Возвращаясь к чисто эмпирическому понятию реальности и поставив вопрос, какова же реальность права в его целом, Б. Кистяковский высказывает мысль о том, что реальность права, с одной стороны - психическая, а с другой - духовная, но отнюдь не физическая. К правовой реальности относится и сама общественно-государственная организация, складывающаяся из правоотношений и правовых учреждений. Право, как и всякая культурная ценность, является произведением человеческого духа, но при своем объективировании произведения человеческого духа всегда получают то или иное материальное воплощение. Заключительные выводы Б. Кистяковского о правовой реальности сводятся к следующему: "Если мы после всего сказанного сравним реальность права с реальностью рассмотренных нами различных видов культурных благ, то мы прежде всего, конечно, должны будем признать своеобразие той реальности, которая присуща праву. Ее следует поставить приблизительно посередине между реальностью произведений скульптуры и живописи, с одной стороны, и произведений литературы и музыки - с другой. Но все-таки ее придется признать немного более близкой к реальности первого вида культурных благ, чем второго" <3>. -------------------------------- <3> Кистяковский Б. Социальные науки и право: очерк по методологии социальных наук и общей теории права // Философия и социология права. СПб., 1998. С. 184.

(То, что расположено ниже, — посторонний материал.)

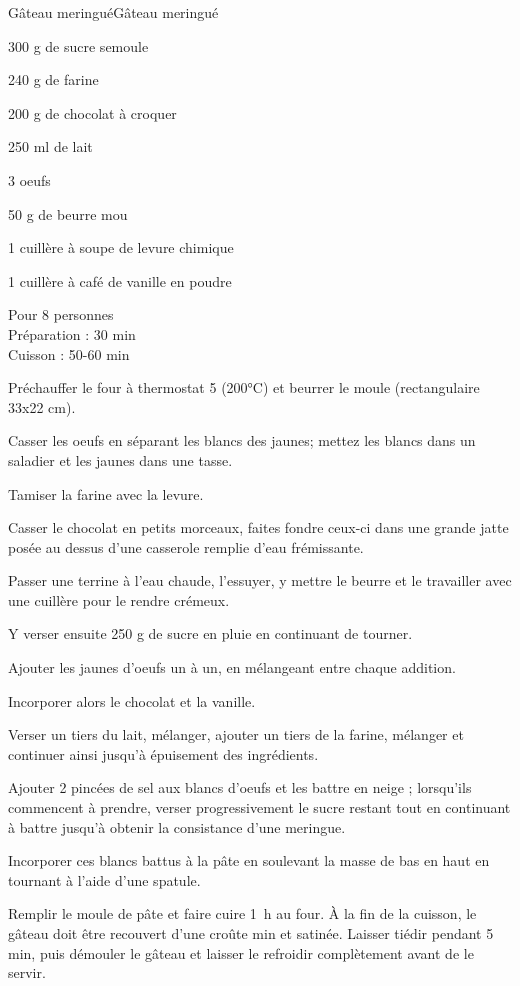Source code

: \begin{recette}{Gâteau meringué}{Gâteau meringué}

\begin{ingredients}
300 g de sucre semoule\par
240 g de farine\par
200 g de chocolat à croquer\par
250 ml de lait\par
3 oeufs\par
50 g de beurre mou\par
1 cuillère à soupe de levure chimique\par
1 cuillère à café de vanille en poudre\par
\end{ingredients}

\begin{infos}
Pour 8 personnes\\
Préparation : 30 min\\
Cuisson : 50-60 min\\
\end{infos}

\begin{etapes}
\item Préchauffer le four à thermostat 5 (200°C) et beurrer le moule (rectangulaire 33x22 cm).
\item Casser les oeufs en séparant les blancs des jaunes; mettez les blancs dans un saladier et les jaunes dans une tasse.
\item Tamiser la farine avec la levure.
\item Casser le chocolat en petits morceaux, faites fondre ceux-ci dans une grande jatte posée au dessus d'une casserole remplie d'eau frémissante.
\item Passer une terrine à l'eau chaude, l'essuyer, y mettre le beurre et le travailler avec une cuillère pour le rendre crémeux.
\item Y verser ensuite 250 g de sucre en pluie en continuant de tourner.
\item Ajouter les jaunes d'oeufs un à un, en mélangeant entre chaque addition.
\item Incorporer alors le chocolat et la vanille.
\item Verser un tiers du lait, mélanger, ajouter un tiers de la farine, mélanger et continuer ainsi jusqu'à épuisement des ingrédients.
\item Ajouter 2 pincées de sel aux blancs d'oeufs et les battre en neige ; lorsqu'ils commencent à prendre, verser progressivement le sucre restant tout en continuant à battre jusqu'à obtenir la consistance d'une meringue.
\item Incorporer ces blancs battus à la pâte en soulevant la masse de bas en haut en tournant à l'aide d'une spatule.
\item Remplir le moule de pâte et faire cuire 1~h au four. À la fin de la cuisson, le gâteau doit être recouvert d'une croûte min et satinée. Laisser tiédir pendant 5 min, puis démouler le gâteau et laisser le refroidir complètement avant de le servir.
\end{etapes}

\end{recette}
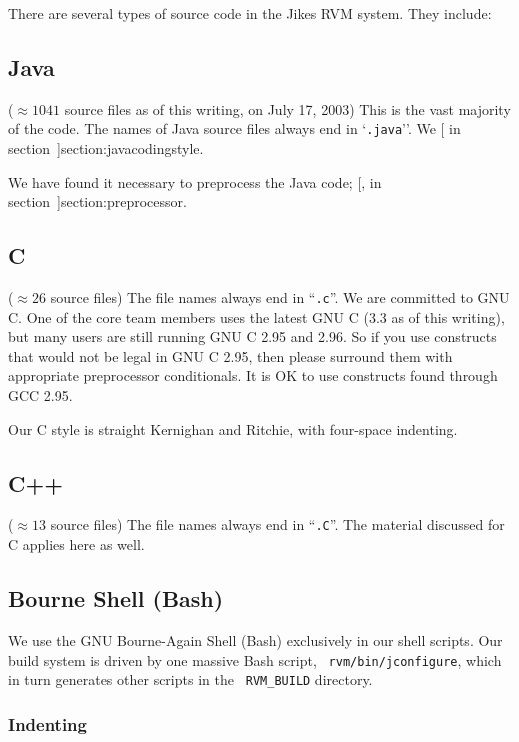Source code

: There are several types of source code in the Jikes RVM system.  They
include:


\subsection{Java} 
($\approx 1041$ source files as of this writing, on July 17, 2003)  This is
the vast majority of the code.  The names of Java source files always end in
`{\tt .java}''.   We [ in
section~\Ref]{section:javacodingstyle}. 

We have found it necessary to preprocess the Java code; [, in section~\Ref]{section:preprocessor}.


\subsection {C}

($\approx 26$ source files)  The file names always
end in ``{\tt .c}''.  We are committed to GNU C.  One of the core team
members uses the latest GNU C (3.3 as of this writing), but many users
are still running GNU C 2.95 and 2.96.  So if you use constructs that
would not be legal in GNU C 2.95, then please surround them with
appropriate preprocessor conditionals.  It is OK to use constructs
found through GCC 2.95.

Our C style is straight Kernighan and Ritchie, with four-space
indenting.  

\subsection{C++} 

($\approx 13$ source files)  The file names always end in
``{\tt .C}''.   The material discussed for C applies here as well.

\subsection{Bourne Shell (Bash)}

We use the GNU Bourne-Again Shell (Bash) exclusively in our shell
scripts.  Our build system is driven by one massive Bash script, {\tt
rvm/bin/jconfigure}, which in turn generates other scripts in the {\tt
RVM\_BUILD} directory.

\subsubsection{Indenting}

Правовая реальность может быть обоснована как особая разными способами. Один из них - специфика юридических понятий, которые формируются на протяжении тысячелетий, и в XIX в. благодаря исторической школе права сложился концептуализм как некая параллельная овеществленному миру особая правовая реальность. Эзотерический характер юридических понятий особенно наглядно проявляется в гражданском праве. Когда цивилисты употребляют понятие вещи, то оказывается, что они подразумевают бестелесные вещи; когда юристы применяют понятие лицо - субъект права, то в отличие от обывателей, которые сразу представляют себе биологическое существо, они имеют в виду юридическую маску, которой пользуется человек как биологическое существо. И у человека таких масок может быть несколько. Это может быть маска физического лица, а кто-то может использовать дополнительно маску индивидуального предпринимателя. Если юристы в своем концептуальном пространстве используют понятие вины, то они вкладывают в него совершенно иной смысл, чем в теологии или психологии. Таким образом, все базовые юридические понятия имеют особый смысл. Как иронически подметил Р. Иеринг, сложился "рай юридических понятий", благодаря которому юриспруденция отдалилась от других гуманитарных наук. Возможно, этот сепаратизм носил вынужденный характер, поскольку юриспруденция должна была освободиться от влияния религии, но тем не менее образовалась интеллектуальная парабола, звеньями которой являются и римские юристы, и средневековые комментаторы римского права (глоссаторы), и немецкие пандектисты. Завершающим звеном в этой цепочке можно считать Г. Кельзена с его учением об основной норме <4>. -------------------------------- <4> См.: Кельзен Г. Чистое учение о праве. М., 1987. С. 9, 34.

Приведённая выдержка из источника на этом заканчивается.